The Rev. Preston B. Hannibal
[email protected]Associate for Pastoral Care
The Rev. Preston B. Hannibal is Associate for Pastoral Care at Washington National Cathedral. Previously he served as canon for academic ministries in the Episcopal Diocese of Washington from July 2003 through June 2013. In the fall of 2011 he added the office of transition ministries to his work assignment. In the schools position he served as the liaison between the bishop’s office and the 20 schools associated with the diocese. For the past seven years chief among his responsibilities has been the Bishop John T. Walker School for Boys (PreK-fifth grade), the newest school in the diocese. Its mission and ministry is to serve the boys of low-income families who would not ordinarily have a chance to attend a school of its caliber.
In transition ministries, Canon Hannibal worked with the seminarians and ordinands of the diocese as well as with parishes seeking new clergy leadership and clergy in the process of discerning a new call.
Until June 2003, Hannibal was senior chaplain and chair of the Religion Department at St. Mark’s School in Southborough, Massachusetts. Before his appointment to St. Mark’s in July 1995 he was, for nine years, the associate minister in the Memorial Church and University Chaplain at Harvard University, Cambridge, Massachusetts. From 1999 to 2012 Hannibal held an appointment as affiliated minister in the Memorial Church, Harvard University. He is a member of the Episcopal Church’s Office of Black Ministries, Clergy Recruitment, Training, and Development Committee, the Governing Board of the National Association of Episcopal Schools, the board of the Council for American Private Education, Washington, DC Chapter, the Mid Atlantic Episcopal Schools Association and the Governing Board of the Church Farm School, Exton, Penn.

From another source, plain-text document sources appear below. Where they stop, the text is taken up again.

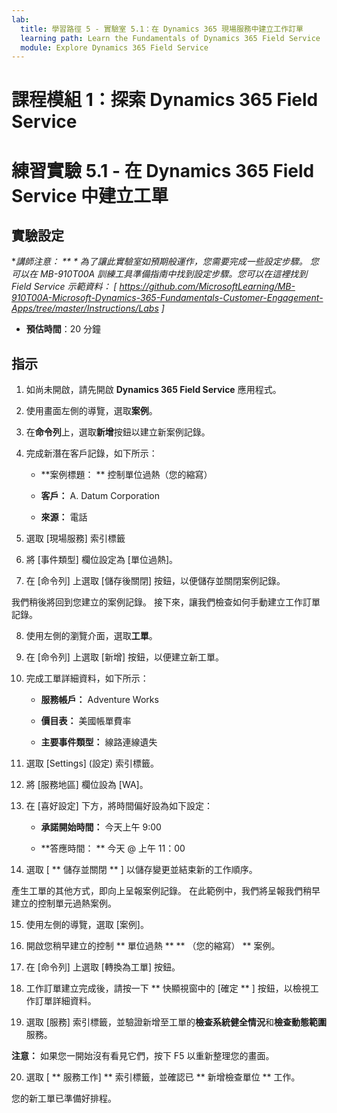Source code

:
 ```yaml
---
lab:
  title: 學習路徑 5 - 實驗室 5.1：在 Dynamics 365 現場服務中建立工作訂單
  learning path: Learn the Fundamentals of Dynamics 365 Field Service
  module: Explore Dynamics 365 Field Service
---
```


課程模組 1：探索 Dynamics 365 Field Service
========================

# 練習實驗 5.1 - 在 Dynamics 365 Field Service 中建立工單

## 實驗設定

**講師注意： ** * 為了讓此實驗室如預期般運作，您需要完成一些設定步驟。 您可以在 MB-910T00A 訓練工具準備指南中找到設定步驟。您可以在這裡找到 Field Service 示範資料： [ https://github.com/MicrosoftLearning/MB-910T00A-Microsoft-Dynamics-365-Fundamentals-Customer-Engagement-Apps/tree/master/Instructions/Labs ]*

  - **預估時間**：20 分鐘

## 指示

1. 如尚未開啟，請先開啟 **Dynamics 365 Field Service** 應用程式。

2. 使用畫面左側的導覽，選取**案例**。

3. 在**命令列**上，選取**新增**按鈕以建立新案例記錄。

4. 完成新潛在客戶記錄，如下所示：

    - **案例標題： ** 控制單位過熱（您的縮寫）

    - **客戶：** A. Datum Corporation

    - **來源：** 電話

5. 選取 [現場服務] 索引標籤

6. 將 [事件類型] 欄位設定為 [單位過熱]。

7. 在 [命令列] 上選取 [儲存後關閉] 按鈕，以便儲存並關閉案例記錄。

我們稍後將回到您建立的案例記錄。 接下來，讓我們檢查如何手動建立工作訂單記錄。

8. 使用左側的瀏覽介面，選取**工單**。

9. 在 [命令列] 上選取 [新增] 按鈕，以便建立新工單。

10. 完成工單詳細資料，如下所示：

    - **服務帳戶：** Adventure Works

    - **價目表：** 美國帳單費率

    - **主要事件類型：** 線路連線遺失

11. 選取 [Settings] \(設定\) 索引標籤。

12. 將 [服務地區] 欄位設為 [WA]。

13. 在 [喜好設定] 下方，將時間偏好設為如下設定：

    - **承諾開始時間：** 今天上午 9:00

    - **答應時間： ** 今天 @ 上午 11：00

14. 選取 [ ** 儲存並關閉 ** ] 以儲存變更並結束新的工作順序。

產生工單的其他方式，即向上呈報案例記錄。 在此範例中，我們將呈報我們稍早建立的控制單元過熱案例。

15. 使用左側的導覽，選取 [案例]。

16. 開啟您稍早建立的控制 ** 單位過熱 ** ** （您的縮寫） ** 案例。

17. 在 [命令列] 上選取 [轉換為工單] 按鈕。

18. 工作訂單建立完成後，請按一下 ** 快顯視窗中的 [確定 ** ] 按鈕，以檢視工作訂單詳細資料。

19. 選取 [服務] 索引標籤，並驗證新增至工單的**檢查系統健全情況**和**檢查動態範圍**服務。

**注意：** 如果您一開始沒有看見它們，按下 F5 以重新整理您的畫面。

20. 選取 [ ** 服務工作] ** 索引標籤，並確認已 ** 新增檢查單位 ** 工作。

您的新工單已準備好排程。

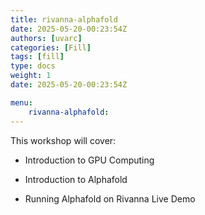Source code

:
 ```yaml
---
title: rivanna-alphafold
date: 2025-05-20-00:23:54Z
authors: [uvarc]
categories: [Fill]
tags: [fill]
type: docs 
weight: 1 
date: 2025-05-20-00:23:54Z

menu: 
    rivanna-alphafold:
---
```


This workshop will cover: 

- Introduction to GPU Computing

- Introduction to Alphafold

- Running Alphafold on Rivanna Live Demo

Born in New York City, Hannibal grew up in Los Angeles, California. He graduated from Westmont College with an A.B. in sociology. He earned his Masters of Divinity degree from Bexley Hall Seminary. He has also done graduate study in theology at Fitzwilliam College, Cambridge University. He has been a visiting scholar at St. Edmund’s College, Cambridge, England, where he studied the life and ministry of the Rt. Rev. Samuel Ajayi Crowther, the first African bishop in the Anglican Communion.
He and his wife, Sandi, an administrator at Norwood School, have three grown children.